- **Exercise directions**
Can you find the lines of the listing that include "testeq" and copy every one?

- **Listed records**
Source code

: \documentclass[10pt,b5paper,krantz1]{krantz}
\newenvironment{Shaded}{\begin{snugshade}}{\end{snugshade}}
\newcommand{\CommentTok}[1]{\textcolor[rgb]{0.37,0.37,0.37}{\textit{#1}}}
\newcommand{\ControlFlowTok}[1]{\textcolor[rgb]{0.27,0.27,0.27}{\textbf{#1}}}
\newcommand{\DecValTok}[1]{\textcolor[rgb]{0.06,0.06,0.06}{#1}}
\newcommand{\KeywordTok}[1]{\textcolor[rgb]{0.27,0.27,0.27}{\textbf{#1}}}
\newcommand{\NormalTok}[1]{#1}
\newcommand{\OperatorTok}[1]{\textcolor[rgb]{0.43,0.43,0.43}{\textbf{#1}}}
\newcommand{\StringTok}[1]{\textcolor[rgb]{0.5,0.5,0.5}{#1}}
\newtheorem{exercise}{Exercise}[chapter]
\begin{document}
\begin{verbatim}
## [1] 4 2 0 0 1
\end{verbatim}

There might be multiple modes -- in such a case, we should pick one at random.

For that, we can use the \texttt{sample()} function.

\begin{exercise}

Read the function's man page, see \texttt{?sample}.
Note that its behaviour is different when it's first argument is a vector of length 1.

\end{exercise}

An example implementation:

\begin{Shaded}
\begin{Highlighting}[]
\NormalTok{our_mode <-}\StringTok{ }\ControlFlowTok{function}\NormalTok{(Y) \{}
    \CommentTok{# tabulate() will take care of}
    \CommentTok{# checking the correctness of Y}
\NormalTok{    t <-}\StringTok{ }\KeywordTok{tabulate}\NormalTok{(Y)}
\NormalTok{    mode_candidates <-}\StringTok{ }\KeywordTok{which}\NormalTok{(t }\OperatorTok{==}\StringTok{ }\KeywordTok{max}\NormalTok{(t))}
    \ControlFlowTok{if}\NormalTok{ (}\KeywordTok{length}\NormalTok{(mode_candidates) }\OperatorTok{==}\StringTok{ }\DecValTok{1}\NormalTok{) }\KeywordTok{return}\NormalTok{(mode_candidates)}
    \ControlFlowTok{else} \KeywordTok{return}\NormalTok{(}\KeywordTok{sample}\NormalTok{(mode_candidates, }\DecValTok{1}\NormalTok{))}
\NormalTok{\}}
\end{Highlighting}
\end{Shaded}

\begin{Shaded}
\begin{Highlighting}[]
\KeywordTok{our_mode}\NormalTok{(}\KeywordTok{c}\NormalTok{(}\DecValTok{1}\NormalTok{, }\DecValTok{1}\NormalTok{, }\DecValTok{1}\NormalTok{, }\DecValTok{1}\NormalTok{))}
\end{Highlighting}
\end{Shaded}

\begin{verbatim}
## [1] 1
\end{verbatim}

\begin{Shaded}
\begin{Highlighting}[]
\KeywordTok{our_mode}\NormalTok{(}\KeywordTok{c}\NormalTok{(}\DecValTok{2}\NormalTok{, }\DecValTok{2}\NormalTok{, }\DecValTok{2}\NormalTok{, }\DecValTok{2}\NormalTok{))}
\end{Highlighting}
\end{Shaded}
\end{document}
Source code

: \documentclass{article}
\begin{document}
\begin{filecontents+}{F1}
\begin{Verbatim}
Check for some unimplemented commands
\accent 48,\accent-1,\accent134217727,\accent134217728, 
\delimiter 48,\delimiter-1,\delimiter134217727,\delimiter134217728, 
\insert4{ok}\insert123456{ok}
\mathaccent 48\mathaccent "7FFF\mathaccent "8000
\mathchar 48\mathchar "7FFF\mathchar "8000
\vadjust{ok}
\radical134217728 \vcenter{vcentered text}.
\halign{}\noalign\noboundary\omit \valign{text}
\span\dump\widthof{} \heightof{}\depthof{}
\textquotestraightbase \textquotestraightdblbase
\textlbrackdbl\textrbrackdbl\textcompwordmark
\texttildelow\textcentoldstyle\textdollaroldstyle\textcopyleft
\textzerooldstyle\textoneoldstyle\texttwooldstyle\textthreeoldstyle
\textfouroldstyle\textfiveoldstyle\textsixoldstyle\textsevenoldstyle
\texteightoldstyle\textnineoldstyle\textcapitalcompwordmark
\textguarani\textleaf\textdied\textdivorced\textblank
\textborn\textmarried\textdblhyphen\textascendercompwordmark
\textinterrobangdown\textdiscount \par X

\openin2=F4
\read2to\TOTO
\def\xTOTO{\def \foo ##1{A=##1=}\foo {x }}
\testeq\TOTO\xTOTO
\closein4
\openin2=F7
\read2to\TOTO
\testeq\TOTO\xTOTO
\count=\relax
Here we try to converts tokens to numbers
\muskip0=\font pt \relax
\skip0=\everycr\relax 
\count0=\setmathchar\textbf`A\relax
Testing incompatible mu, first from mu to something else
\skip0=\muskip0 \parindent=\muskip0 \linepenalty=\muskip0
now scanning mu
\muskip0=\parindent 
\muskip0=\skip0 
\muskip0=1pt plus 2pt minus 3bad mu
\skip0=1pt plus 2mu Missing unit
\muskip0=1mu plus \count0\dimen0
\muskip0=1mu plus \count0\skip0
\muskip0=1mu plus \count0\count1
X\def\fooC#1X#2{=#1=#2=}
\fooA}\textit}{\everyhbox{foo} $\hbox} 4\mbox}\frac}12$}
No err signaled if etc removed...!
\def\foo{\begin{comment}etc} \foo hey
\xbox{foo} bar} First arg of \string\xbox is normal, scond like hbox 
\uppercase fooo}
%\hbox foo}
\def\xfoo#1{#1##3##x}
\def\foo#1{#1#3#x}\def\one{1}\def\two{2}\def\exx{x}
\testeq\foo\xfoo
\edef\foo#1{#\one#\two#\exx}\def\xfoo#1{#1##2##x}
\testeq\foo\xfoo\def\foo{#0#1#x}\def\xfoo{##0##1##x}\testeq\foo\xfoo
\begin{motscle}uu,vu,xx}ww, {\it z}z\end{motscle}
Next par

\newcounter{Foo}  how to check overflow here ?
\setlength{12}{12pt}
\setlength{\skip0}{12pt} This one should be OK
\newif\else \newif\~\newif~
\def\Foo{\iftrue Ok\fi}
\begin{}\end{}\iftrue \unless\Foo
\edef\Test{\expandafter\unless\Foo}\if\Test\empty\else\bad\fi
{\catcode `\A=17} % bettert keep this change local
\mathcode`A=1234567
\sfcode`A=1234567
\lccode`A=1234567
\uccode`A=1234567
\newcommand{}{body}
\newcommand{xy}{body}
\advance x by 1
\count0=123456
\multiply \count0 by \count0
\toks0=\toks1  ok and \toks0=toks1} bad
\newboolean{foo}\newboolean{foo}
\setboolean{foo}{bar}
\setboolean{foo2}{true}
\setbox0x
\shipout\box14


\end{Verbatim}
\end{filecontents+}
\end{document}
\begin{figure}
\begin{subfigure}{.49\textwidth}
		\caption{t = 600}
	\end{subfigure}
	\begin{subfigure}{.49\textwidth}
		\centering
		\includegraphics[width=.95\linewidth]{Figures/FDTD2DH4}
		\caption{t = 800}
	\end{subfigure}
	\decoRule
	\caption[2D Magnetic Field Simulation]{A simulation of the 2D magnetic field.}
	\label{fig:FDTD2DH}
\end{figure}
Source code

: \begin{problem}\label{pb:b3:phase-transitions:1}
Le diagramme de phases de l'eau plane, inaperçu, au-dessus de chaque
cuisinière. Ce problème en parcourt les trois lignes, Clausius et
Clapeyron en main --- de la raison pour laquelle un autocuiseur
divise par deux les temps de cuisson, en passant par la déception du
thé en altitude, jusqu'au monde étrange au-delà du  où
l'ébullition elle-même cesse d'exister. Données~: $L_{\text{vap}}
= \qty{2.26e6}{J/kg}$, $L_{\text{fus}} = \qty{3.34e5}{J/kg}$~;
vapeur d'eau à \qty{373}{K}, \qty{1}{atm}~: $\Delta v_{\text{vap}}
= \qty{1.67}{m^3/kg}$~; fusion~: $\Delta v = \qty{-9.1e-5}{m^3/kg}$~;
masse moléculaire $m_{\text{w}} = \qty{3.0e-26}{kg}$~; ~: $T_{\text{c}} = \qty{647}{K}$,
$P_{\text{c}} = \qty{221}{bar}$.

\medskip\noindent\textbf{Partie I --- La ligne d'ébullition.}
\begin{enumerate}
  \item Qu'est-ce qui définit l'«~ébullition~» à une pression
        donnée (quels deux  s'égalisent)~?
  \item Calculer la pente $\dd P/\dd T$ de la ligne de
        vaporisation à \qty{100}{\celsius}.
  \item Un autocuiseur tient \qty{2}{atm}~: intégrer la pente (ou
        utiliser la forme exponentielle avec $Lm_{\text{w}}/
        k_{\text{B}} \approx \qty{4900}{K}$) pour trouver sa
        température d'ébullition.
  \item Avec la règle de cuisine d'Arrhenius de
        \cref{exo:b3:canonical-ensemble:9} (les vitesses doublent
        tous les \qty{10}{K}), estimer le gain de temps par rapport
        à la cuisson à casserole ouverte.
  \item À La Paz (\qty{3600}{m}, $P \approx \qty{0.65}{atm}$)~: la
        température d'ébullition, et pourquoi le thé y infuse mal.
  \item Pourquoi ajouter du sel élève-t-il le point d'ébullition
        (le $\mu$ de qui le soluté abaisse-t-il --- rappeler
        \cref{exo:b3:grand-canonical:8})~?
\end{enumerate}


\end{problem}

- **Answer to this problem**
\testeq\TOTO\xTOTO
\testeq\TOTO\xTOTO
\testeq\foo\xfoo
\testeq\foo\xfoo\def\foo{#0#1#x}\def\xfoo{##0##1##x}\testeq\foo\xfoo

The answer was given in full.